*WORK REQUEST*: Output every entry exactly, from the first line to the last.

Data extracted from a collection
● ● ● ● ●

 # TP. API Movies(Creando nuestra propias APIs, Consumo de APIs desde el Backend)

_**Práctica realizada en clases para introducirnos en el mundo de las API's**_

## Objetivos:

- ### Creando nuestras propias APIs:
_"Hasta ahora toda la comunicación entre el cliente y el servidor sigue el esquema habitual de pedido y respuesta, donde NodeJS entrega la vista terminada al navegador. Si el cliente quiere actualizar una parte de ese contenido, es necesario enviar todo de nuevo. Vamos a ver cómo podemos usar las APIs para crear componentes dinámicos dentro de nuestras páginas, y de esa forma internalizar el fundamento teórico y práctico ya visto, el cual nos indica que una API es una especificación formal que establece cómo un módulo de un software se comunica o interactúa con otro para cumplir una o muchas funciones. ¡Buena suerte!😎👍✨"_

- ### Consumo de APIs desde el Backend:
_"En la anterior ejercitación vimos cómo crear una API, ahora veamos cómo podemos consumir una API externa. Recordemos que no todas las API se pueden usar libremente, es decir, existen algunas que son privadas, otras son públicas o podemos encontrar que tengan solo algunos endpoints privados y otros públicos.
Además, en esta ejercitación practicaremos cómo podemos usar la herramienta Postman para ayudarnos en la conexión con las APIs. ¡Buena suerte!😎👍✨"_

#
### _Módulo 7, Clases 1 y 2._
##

● ● ● ● ●

*SOLVED PROBLEM*:
 # TP. API Movies(Creando nuestra propias APIs, Consumo de APIs desde el Backend)

_**Práctica realizada en clases para introducirnos en el mundo de las API's**_

## Objetivos:

- ### Creando nuestras propias APIs:
_"Hasta ahora toda la comunicación entre el cliente y el servidor sigue el esquema habitual de pedido y respuesta, donde NodeJS entrega la vista terminada al navegador. Si el cliente quiere actualizar una parte de ese contenido, es necesario enviar todo de nuevo. Vamos a ver cómo podemos usar las APIs para crear componentes dinámicos dentro de nuestras páginas, y de esa forma internalizar el fundamento teórico y práctico ya visto, el cual nos indica que una API es una especificación formal que establece cómo un módulo de un software se comunica o interactúa con otro para cumplir una o muchas funciones. ¡Buena suerte!😎👍✨"_

- ### Consumo de APIs desde el Backend:
_"En la anterior ejercitación vimos cómo crear una API, ahora veamos cómo podemos consumir una API externa. Recordemos que no todas las API se pueden usar libremente, es decir, existen algunas que son privadas, otras son públicas o podemos encontrar que tengan solo algunos endpoints privados y otros públicos.
Además, en esta ejercitación practicaremos cómo podemos usar la herramienta Postman para ayudarnos en la conexión con las APIs. ¡Buena suerte!😎👍✨"_

#
### _Módulo 7, Clases 1 y 2._
##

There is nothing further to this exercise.